*** Opening ENTRIES PROVIDED ***

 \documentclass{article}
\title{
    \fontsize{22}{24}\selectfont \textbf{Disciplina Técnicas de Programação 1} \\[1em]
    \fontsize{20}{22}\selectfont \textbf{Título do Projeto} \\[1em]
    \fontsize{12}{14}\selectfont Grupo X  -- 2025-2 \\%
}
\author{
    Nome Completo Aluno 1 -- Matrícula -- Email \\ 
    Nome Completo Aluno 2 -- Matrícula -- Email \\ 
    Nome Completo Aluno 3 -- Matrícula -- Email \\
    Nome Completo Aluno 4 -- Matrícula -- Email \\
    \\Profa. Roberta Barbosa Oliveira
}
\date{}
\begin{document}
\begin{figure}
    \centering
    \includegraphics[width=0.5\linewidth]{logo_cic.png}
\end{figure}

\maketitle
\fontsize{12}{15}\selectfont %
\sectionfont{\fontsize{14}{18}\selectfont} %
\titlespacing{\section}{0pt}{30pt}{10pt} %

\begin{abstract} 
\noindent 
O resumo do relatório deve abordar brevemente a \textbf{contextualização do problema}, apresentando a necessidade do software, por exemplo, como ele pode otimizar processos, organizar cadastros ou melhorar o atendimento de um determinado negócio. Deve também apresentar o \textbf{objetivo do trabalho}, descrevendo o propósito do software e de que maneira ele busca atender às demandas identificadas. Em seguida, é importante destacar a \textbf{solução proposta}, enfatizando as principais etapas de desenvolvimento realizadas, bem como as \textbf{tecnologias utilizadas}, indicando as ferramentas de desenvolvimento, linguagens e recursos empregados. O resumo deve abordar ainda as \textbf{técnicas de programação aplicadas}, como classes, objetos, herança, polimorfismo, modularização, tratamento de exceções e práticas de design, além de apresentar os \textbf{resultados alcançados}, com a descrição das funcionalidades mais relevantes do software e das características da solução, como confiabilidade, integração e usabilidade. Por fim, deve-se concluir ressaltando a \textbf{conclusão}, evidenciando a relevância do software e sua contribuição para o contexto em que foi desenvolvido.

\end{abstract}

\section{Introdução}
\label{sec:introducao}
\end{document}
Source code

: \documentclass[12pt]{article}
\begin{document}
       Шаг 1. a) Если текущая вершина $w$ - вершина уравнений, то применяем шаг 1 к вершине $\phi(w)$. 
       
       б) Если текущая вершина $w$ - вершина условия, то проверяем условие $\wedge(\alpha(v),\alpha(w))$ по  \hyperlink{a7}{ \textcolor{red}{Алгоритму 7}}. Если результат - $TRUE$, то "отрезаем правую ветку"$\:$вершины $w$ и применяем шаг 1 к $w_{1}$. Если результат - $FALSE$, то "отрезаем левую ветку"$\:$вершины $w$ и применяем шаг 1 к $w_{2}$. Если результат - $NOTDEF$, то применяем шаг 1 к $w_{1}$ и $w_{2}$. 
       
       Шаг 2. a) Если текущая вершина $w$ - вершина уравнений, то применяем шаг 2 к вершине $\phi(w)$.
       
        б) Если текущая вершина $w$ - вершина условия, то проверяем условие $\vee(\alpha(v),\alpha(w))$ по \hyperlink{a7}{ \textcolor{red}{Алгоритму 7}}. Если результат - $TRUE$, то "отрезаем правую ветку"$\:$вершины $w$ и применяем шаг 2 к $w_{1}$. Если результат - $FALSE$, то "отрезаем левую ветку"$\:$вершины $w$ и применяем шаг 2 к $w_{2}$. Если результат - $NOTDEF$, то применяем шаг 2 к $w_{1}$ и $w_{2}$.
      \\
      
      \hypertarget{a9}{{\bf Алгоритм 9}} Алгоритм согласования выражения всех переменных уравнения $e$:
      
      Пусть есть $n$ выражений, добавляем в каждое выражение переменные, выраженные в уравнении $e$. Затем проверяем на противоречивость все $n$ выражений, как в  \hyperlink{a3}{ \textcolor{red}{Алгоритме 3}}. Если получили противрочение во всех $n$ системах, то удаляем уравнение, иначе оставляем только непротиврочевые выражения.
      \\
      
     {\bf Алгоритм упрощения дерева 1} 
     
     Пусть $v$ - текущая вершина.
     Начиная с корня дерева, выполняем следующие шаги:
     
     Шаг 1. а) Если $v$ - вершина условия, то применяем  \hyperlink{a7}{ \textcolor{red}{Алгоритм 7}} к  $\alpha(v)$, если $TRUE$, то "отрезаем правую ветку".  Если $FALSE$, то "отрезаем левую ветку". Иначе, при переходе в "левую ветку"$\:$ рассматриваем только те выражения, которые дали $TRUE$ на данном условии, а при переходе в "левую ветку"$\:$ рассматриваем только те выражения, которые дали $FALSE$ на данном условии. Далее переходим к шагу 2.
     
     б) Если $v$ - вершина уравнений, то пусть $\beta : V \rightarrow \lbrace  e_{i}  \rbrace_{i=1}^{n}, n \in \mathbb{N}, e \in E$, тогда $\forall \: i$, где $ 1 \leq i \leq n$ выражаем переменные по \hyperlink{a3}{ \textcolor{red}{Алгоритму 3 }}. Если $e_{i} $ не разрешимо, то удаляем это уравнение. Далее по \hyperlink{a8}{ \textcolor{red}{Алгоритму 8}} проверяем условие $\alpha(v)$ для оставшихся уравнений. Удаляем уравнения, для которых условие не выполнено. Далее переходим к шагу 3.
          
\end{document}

*** Closing ENTRIES PROVIDED ***

◆ GOAL OF THE EXERCISE: Reproduce every entry shown above, precisely as it stands.

◆ SOLUTION FOR THIS TASK:
 \documentclass{article}
\title{
    \fontsize{22}{24}\selectfont \textbf{Disciplina Técnicas de Programação 1} \\[1em]
    \fontsize{20}{22}\selectfont \textbf{Título do Projeto} \\[1em]
    \fontsize{12}{14}\selectfont Grupo X  -- 2025-2 \\%
}
\author{
    Nome Completo Aluno 1 -- Matrícula -- Email \\ 
    Nome Completo Aluno 2 -- Matrícula -- Email \\ 
    Nome Completo Aluno 3 -- Matrícula -- Email \\
    Nome Completo Aluno 4 -- Matrícula -- Email \\
    \\Profa. Roberta Barbosa Oliveira
}
\date{}
\begin{document}
\begin{figure}
    \centering
    \includegraphics[width=0.5\linewidth]{logo_cic.png}
\end{figure}

\maketitle
\fontsize{12}{15}\selectfont %
\sectionfont{\fontsize{14}{18}\selectfont} %
\titlespacing{\section}{0pt}{30pt}{10pt} %

\begin{abstract} 
\noindent 
O resumo do relatório deve abordar brevemente a \textbf{contextualização do problema}, apresentando a necessidade do software, por exemplo, como ele pode otimizar processos, organizar cadastros ou melhorar o atendimento de um determinado negócio. Deve também apresentar o \textbf{objetivo do trabalho}, descrevendo o propósito do software e de que maneira ele busca atender às demandas identificadas. Em seguida, é importante destacar a \textbf{solução proposta}, enfatizando as principais etapas de desenvolvimento realizadas, bem como as \textbf{tecnologias utilizadas}, indicando as ferramentas de desenvolvimento, linguagens e recursos empregados. O resumo deve abordar ainda as \textbf{técnicas de programação aplicadas}, como classes, objetos, herança, polimorfismo, modularização, tratamento de exceções e práticas de design, além de apresentar os \textbf{resultados alcançados}, com a descrição das funcionalidades mais relevantes do software e das características da solução, como confiabilidade, integração e usabilidade. Por fim, deve-se concluir ressaltando a \textbf{conclusão}, evidenciando a relevância do software e sua contribuição para o contexto em que foi desenvolvido.

\end{abstract}

\section{Introdução}
\label{sec:introducao}
\end{document}
Source code

: \documentclass[12pt]{article}
\begin{document}
       Шаг 1. a) Если текущая вершина $w$ - вершина уравнений, то применяем шаг 1 к вершине $\phi(w)$. 
       
       б) Если текущая вершина $w$ - вершина условия, то проверяем условие $\wedge(\alpha(v),\alpha(w))$ по  \hyperlink{a7}{ \textcolor{red}{Алгоритму 7}}. Если результат - $TRUE$, то "отрезаем правую ветку"$\:$вершины $w$ и применяем шаг 1 к $w_{1}$. Если результат - $FALSE$, то "отрезаем левую ветку"$\:$вершины $w$ и применяем шаг 1 к $w_{2}$. Если результат - $NOTDEF$, то применяем шаг 1 к $w_{1}$ и $w_{2}$. 
       
       Шаг 2. a) Если текущая вершина $w$ - вершина уравнений, то применяем шаг 2 к вершине $\phi(w)$.
       
        б) Если текущая вершина $w$ - вершина условия, то проверяем условие $\vee(\alpha(v),\alpha(w))$ по \hyperlink{a7}{ \textcolor{red}{Алгоритму 7}}. Если результат - $TRUE$, то "отрезаем правую ветку"$\:$вершины $w$ и применяем шаг 2 к $w_{1}$. Если результат - $FALSE$, то "отрезаем левую ветку"$\:$вершины $w$ и применяем шаг 2 к $w_{2}$. Если результат - $NOTDEF$, то применяем шаг 2 к $w_{1}$ и $w_{2}$.
      \\
      
      \hypertarget{a9}{{\bf Алгоритм 9}} Алгоритм согласования выражения всех переменных уравнения $e$:
      
      Пусть есть $n$ выражений, добавляем в каждое выражение переменные, выраженные в уравнении $e$. Затем проверяем на противоречивость все $n$ выражений, как в  \hyperlink{a3}{ \textcolor{red}{Алгоритме 3}}. Если получили противрочение во всех $n$ системах, то удаляем уравнение, иначе оставляем только непротиврочевые выражения.
      \\
      
     {\bf Алгоритм упрощения дерева 1} 
     
     Пусть $v$ - текущая вершина.
     Начиная с корня дерева, выполняем следующие шаги:
     
     Шаг 1. а) Если $v$ - вершина условия, то применяем  \hyperlink{a7}{ \textcolor{red}{Алгоритм 7}} к  $\alpha(v)$, если $TRUE$, то "отрезаем правую ветку".  Если $FALSE$, то "отрезаем левую ветку". Иначе, при переходе в "левую ветку"$\:$ рассматриваем только те выражения, которые дали $TRUE$ на данном условии, а при переходе в "левую ветку"$\:$ рассматриваем только те выражения, которые дали $FALSE$ на данном условии. Далее переходим к шагу 2.
     
     б) Если $v$ - вершина уравнений, то пусть $\beta : V \rightarrow \lbrace  e_{i}  \rbrace_{i=1}^{n}, n \in \mathbb{N}, e \in E$, тогда $\forall \: i$, где $ 1 \leq i \leq n$ выражаем переменные по \hyperlink{a3}{ \textcolor{red}{Алгоритму 3 }}. Если $e_{i} $ не разрешимо, то удаляем это уравнение. Далее по \hyperlink{a8}{ \textcolor{red}{Алгоритму 8}} проверяем условие $\alpha(v)$ для оставшихся уравнений. Удаляем уравнения, для которых условие не выполнено. Далее переходим к шагу 3.
          
\end{document}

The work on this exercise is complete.